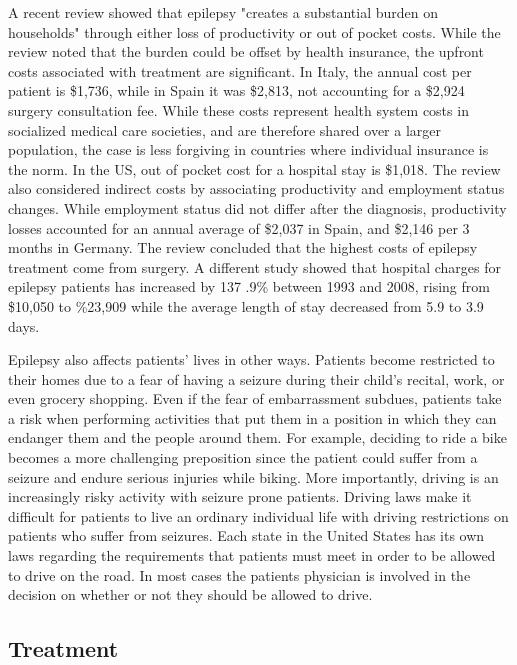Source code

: A recent review \cite{Allers2015} showed that epilepsy "creates a substantial burden on households" through either loss of productivity or out of pocket costs. While the review noted that the burden could be offset by health insurance, the upfront costs associated with treatment are significant. In Italy, the annual cost per patient is \$1,736, while in Spain it was \$2,813, not accounting for a \$2,924 surgery consultation fee. While these costs represent health system costs in socialized medical care societies, and are therefore shared over a larger population, the case is less forgiving in countries where individual insurance is the norm. In the US, out of pocket cost for a hospital stay is \$1,018. The review also considered indirect costs by associating productivity and employment status changes. While employment status did not differ after the diagnosis, productivity losses accounted for an annual average of \$2,037 in Spain, and \$2,146 per 3 months in Germany. The review concluded that the highest costs of epilepsy treatment come from surgery. A different study \cite{vivas2012health} showed that hospital charges for epilepsy patients has increased by 137
.9\% between 1993 and 2008, rising from \$10,050 to \%23,909 while the average length of stay decreased from 5.9 to 3.9 days.

Epilepsy also affects patients' lives in other ways. Patients become restricted to their homes due to a fear of having a seizure during their child's recital, work, or even grocery shopping. Even if the fear of embarrassment subdues, patients take a risk when performing activities that put them in a position in which they can endanger them and the people around them. For example, deciding to ride a bike becomes a more challenging preposition since the patient could suffer from a seizure and endure serious injuries while biking. More importantly, driving is an increasingly risky activity with seizure prone patients. Driving laws make it difficult for patients to live an ordinary individual life with driving restrictions on patients who suffer from seizures. Each state in the United States has its own laws regarding the requirements that patients must meet in order to be allowed to drive on the road. In most cases the patients physician is involved in the decision on whether or not they should be allowed to drive. 

\subsection{Treatment}

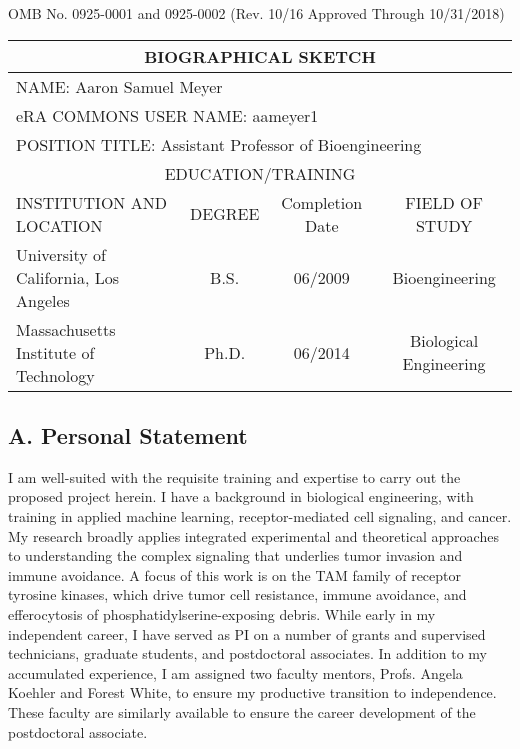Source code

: \documentclass[11pt]{article}
\begin{document}
\setlength\parindent{0pt}

\renewcommand{\arraystretch}{1.2}

\begin{flushright}
\footnotesize
	OMB No. 0925-0001 and 0925-0002 (Rev. 10/16 Approved Through 10/31/2018)
\end{flushright}


\begin{tabular}{l|c|c|c}
  \hline
  \multicolumn{4}{c}{\textbf{BIOGRAPHICAL SKETCH}} \\
  \hline
  \multicolumn{4}{l}{NAME: Aaron Samuel Meyer} \\
  \hline
  \multicolumn{4}{l}{eRA COMMONS USER NAME: aameyer1} \\
  \hline
  \multicolumn{4}{l}{POSITION TITLE: Assistant Professor of Bioengineering} \\
  \hline
  \multicolumn{4}{c}{EDUCATION/TRAINING} \\
  \hline
  INSTITUTION AND LOCATION & DEGREE & Completion Date & FIELD OF STUDY \\
  \hline
  University of California, Los Angeles & B.S. & 06/2009 & Bioengineering \\
  Massachusetts Institute of Technology & Ph.D. & 06/2014 & Biological Engineering \\
  
\end{tabular}


\vspace{20pt}

\subsection{A. Personal Statement}


I am well-suited with the requisite training and expertise to carry out the proposed project herein. I have a background in biological engineering, with training in applied machine learning, receptor-mediated cell signaling, and cancer. My research broadly applies integrated experimental and theoretical approaches to understanding the complex signaling that underlies tumor invasion and immune avoidance. A focus of this work is on the TAM family of receptor tyrosine kinases, which drive tumor cell resistance, immune avoidance, and efferocytosis of phosphatidylserine-exposing debris. While early in my independent career, I have served as PI on a number of grants and supervised technicians, graduate students, and postdoctoral associates. In addition to my accumulated experience, I am assigned two faculty mentors, Profs. Angela Koehler and Forest White, to ensure my productive transition to independence. These faculty are similarly available to ensure the career development of the postdoctoral associate.
\end{document}
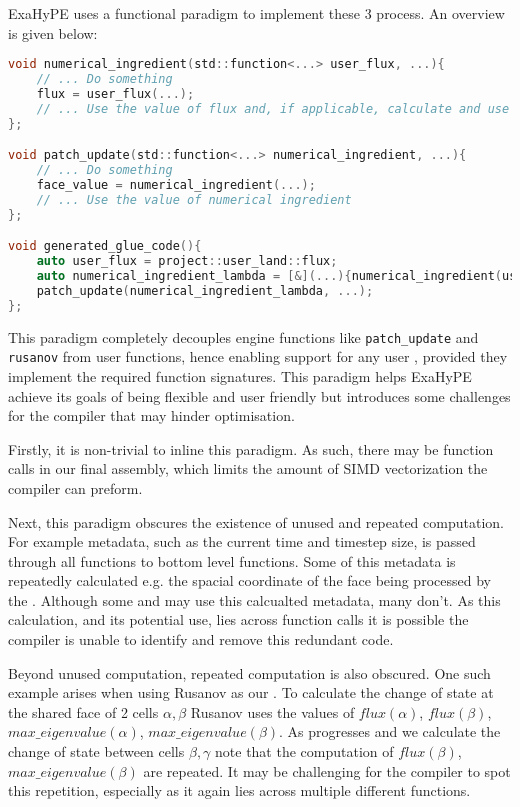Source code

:ExaHyPE uses a functional paradigm to implement these 3 process.
An overview is given below:
\begin{lstlisting}[language=c]
void numerical_ingredient(std::function<...> user_flux, ...){
    // ... Do something
    flux = user_flux(...);
    // ... Use the value of flux and, if applicable, calculate and use NCP 
};

void patch_update(std::function<...> numerical_ingredient, ...){
    // ... Do something
    face_value = numerical_ingredient(...);
    // ... Use the value of numerical ingredient
};

void generated_glue_code(){
    auto user_flux = project::user_land::flux;
    auto numerical_ingredient_lambda = [&](...){numerical_ingredient(user_flux, ...)};
    patch_update(numerical_ingredient_lambda, ...);
};
\end{lstlisting}
This paradigm completely decouples engine functions like \lstinline{patch_update} and \lstinline{rusanov} from user functions, hence enabling support for any user , provided they implement the required function signatures.
This paradigm helps ExaHyPE achieve its goals of being flexible and user friendly but introduces some challenges for the compiler that may hinder optimisation.

Firstly, it is non-trivial to inline this paradigm.
As such, there may be function calls in our final assembly, which limits the amount of SIMD vectorization the compiler can preform.

Next, this paradigm obscures the existence of unused and repeated computation.
For example metadata, such as the current time and timestep size, is passed through all functions to bottom level  functions.
Some of this metadata is repeatedly calculated e.g. the spacial coordinate of the face being processed by the .
Although some  and  may use this calcualted metadata, many don't.
As this calculation, and its potential use, lies across function calls it is possible the compiler is unable to identify and remove this redundant code.

Beyond unused computation, repeated computation is also obscured.
One such example arises when using Rusanov as our .
To calculate the change of state at the shared face of 2 cells $\alpha,\beta$ Rusanov uses the values of $flux(\alpha)$, $flux(\beta)$, $max\_eigenvalue(\alpha)$, $max\_eigenvalue(\beta)$.
As  progresses and we calculate the change of state between cells $\beta,\gamma$ note that the computation of $flux(\beta)$, $max\_eigenvalue(\beta)$ are repeated.
It may be challenging for the compiler to spot this repetition, especially as it again lies across multiple different functions.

=== WORK INSTRUCTIONS ===
Using the entries above, repeat only the lines from the one containing "these 3 process." through the one containing "Some of this", end lines included.

=== WRITTEN REPLY ===
:ExaHyPE uses a functional paradigm to implement these 3 process.
An overview is given below:
\begin{lstlisting}[language=c]
void numerical_ingredient(std::function<...> user_flux, ...){
    // ... Do something
    flux = user_flux(...);
    // ... Use the value of flux and, if applicable, calculate and use NCP 
};

void patch_update(std::function<...> numerical_ingredient, ...){
    // ... Do something
    face_value = numerical_ingredient(...);
    // ... Use the value of numerical ingredient
};

void generated_glue_code(){
    auto user_flux = project::user_land::flux;
    auto numerical_ingredient_lambda = [&](...){numerical_ingredient(user_flux, ...)};
    patch_update(numerical_ingredient_lambda, ...);
};
\end{lstlisting}
This paradigm completely decouples engine functions like \lstinline{patch_update} and \lstinline{rusanov} from user functions, hence enabling support for any user , provided they implement the required function signatures.
This paradigm helps ExaHyPE achieve its goals of being flexible and user friendly but introduces some challenges for the compiler that may hinder optimisation.

Firstly, it is non-trivial to inline this paradigm.
As such, there may be function calls in our final assembly, which limits the amount of SIMD vectorization the compiler can preform.

Next, this paradigm obscures the existence of unused and repeated computation.
For example metadata, such as the current time and timestep size, is passed through all functions to bottom level  functions.
Some of this metadata is repeatedly calculated e.g. the spacial coordinate of the face being processed by the .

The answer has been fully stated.